### The records ###

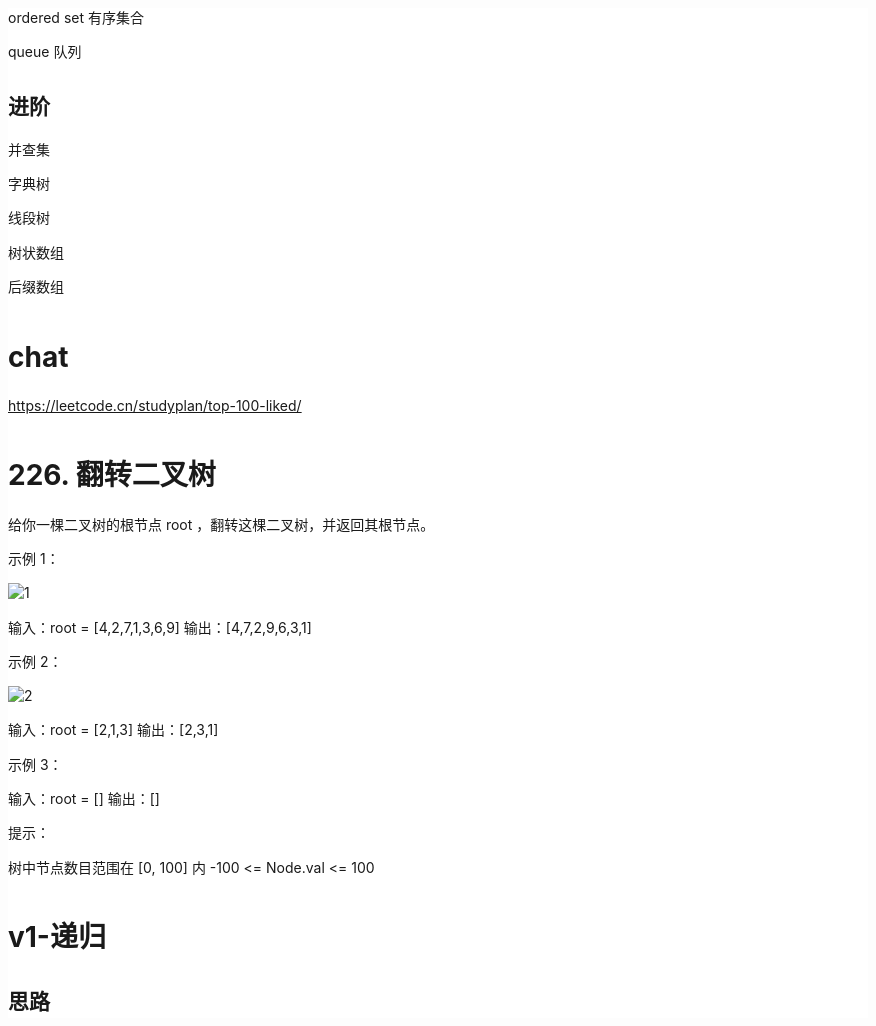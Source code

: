 ordered set 有序集合

queue 队列

## 进阶

并查集

字典树

线段树

树状数组

后缀数组

# chat

https://leetcode.cn/studyplan/top-100-liked/


# 226. 翻转二叉树

给你一棵二叉树的根节点 root ，翻转这棵二叉树，并返回其根节点。

示例 1：

![1](https://assets.leetcode.com/uploads/2021/03/14/invert1-tree.jpg)

输入：root = [4,2,7,1,3,6,9]
输出：[4,7,2,9,6,3,1]


示例 2：

![2](https://assets.leetcode.com/uploads/2021/03/14/invert1-tree.jpg)

输入：root = [2,1,3]
输出：[2,3,1]

示例 3：

输入：root = []
输出：[]
 

提示：

树中节点数目范围在 [0, 100] 内
-100 <= Node.val <= 100

# v1-递归

## 思路
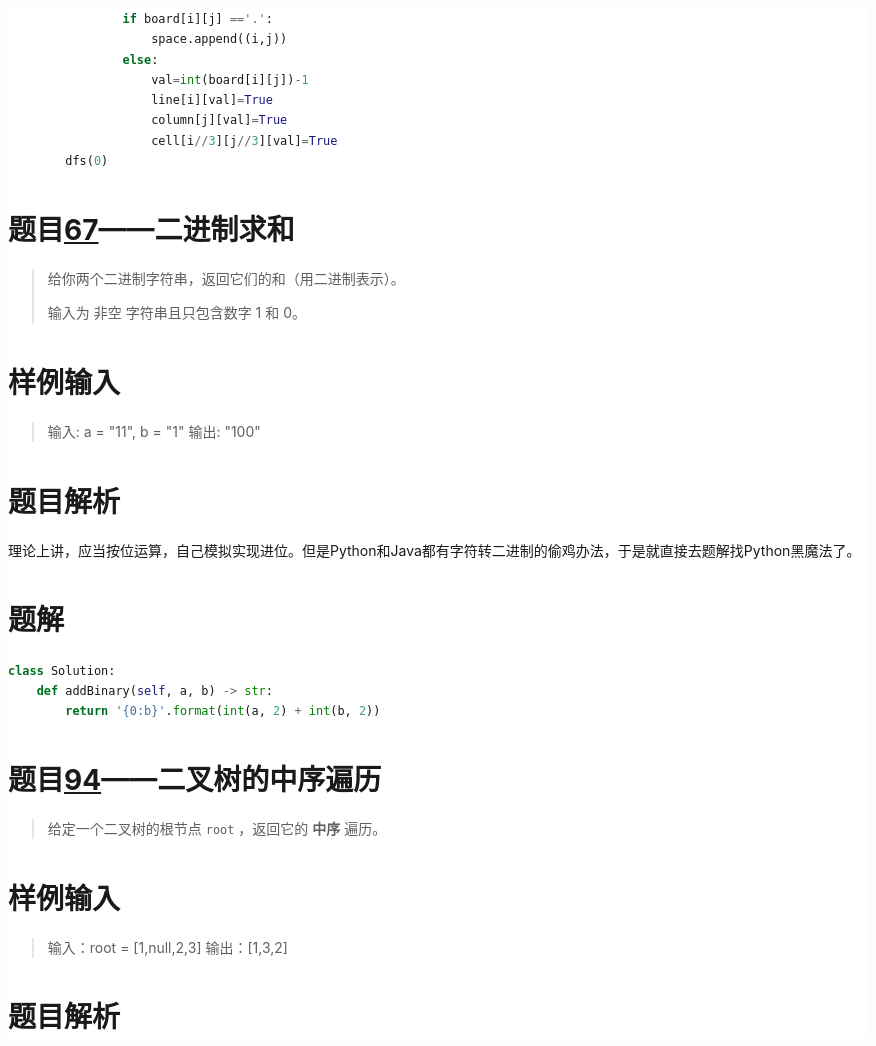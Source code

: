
 ```python
                if board[i][j] =='.':
                    space.append((i,j))
                else:
                    val=int(board[i][j])-1
                    line[i][val]=True
                    column[j][val]=True
                    cell[i//3][j//3][val]=True
        dfs(0)
```



# 题目[67](https://leetcode-cn.com/problems/add-binary/)——二进制求和

> 给你两个二进制字符串，返回它们的和（用二进制表示）。
>
> 输入为 非空 字符串且只包含数字 1 和 0。

# 样例输入

> 输入: a = "11", b = "1"
> 输出: "100"

# 题目解析

理论上讲，应当按位运算，自己模拟实现进位。但是Python和Java都有字符转二进制的偷鸡办法，于是就直接去题解找Python黑魔法了。

# 题解

```python
class Solution:
    def addBinary(self, a, b) -> str:
        return '{0:b}'.format(int(a, 2) + int(b, 2))
```



# 题目[94](https://leetcode-cn.com/problems/binary-tree-inorder-traversal/)——二叉树的中序遍历

> 给定一个二叉树的根节点 `root` ，返回它的 **中序** 遍历。

# 样例输入

> 输入：root = [1,null,2,3]
> 输出：[1,3,2]

# 题目解析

###

The lines above should be transcribed exactly, with every image removed.

# Your response
Source code

: ordered set 有序集合

queue 队列

## 进阶

并查集

字典树

线段树

树状数组

后缀数组

# chat

https://leetcode.cn/studyplan/top-100-liked/


# 226. 翻转二叉树

给你一棵二叉树的根节点 root ，翻转这棵二叉树，并返回其根节点。

示例 1：

![1](https://assets.leetcode.com/uploads/2021/03/14/invert1-tree.jpg)

输入：root = [4,2,7,1,3,6,9]
输出：[4,7,2,9,6,3,1]


示例 2：

![2](https://assets.leetcode.com/uploads/2021/03/14/invert1-tree.jpg)

输入：root = [2,1,3]
输出：[2,3,1]

示例 3：

输入：root = []
输出：[]
 

提示：

树中节点数目范围在 [0, 100] 内
-100 <= Node.val <= 100

# v1-递归

## 思路
Source code

:
 ```python
                if board[i][j] =='.':
                    space.append((i,j))
                else:
                    val=int(board[i][j])-1
                    line[i][val]=True
                    column[j][val]=True
                    cell[i//3][j//3][val]=True
        dfs(0)
```



# 题目[67](https://leetcode-cn.com/problems/add-binary/)——二进制求和

> 给你两个二进制字符串，返回它们的和（用二进制表示）。
>
> 输入为 非空 字符串且只包含数字 1 和 0。

# 样例输入

> 输入: a = "11", b = "1"
> 输出: "100"

# 题目解析

理论上讲，应当按位运算，自己模拟实现进位。但是Python和Java都有字符转二进制的偷鸡办法，于是就直接去题解找Python黑魔法了。

# 题解

```python
class Solution:
    def addBinary(self, a, b) -> str:
        return '{0:b}'.format(int(a, 2) + int(b, 2))
```



# 题目[94](https://leetcode-cn.com/problems/binary-tree-inorder-traversal/)——二叉树的中序遍历

> 给定一个二叉树的根节点 `root` ，返回它的 **中序** 遍历。

# 样例输入

> 输入：root = [1,null,2,3]
> 输出：[1,3,2]

# 题目解析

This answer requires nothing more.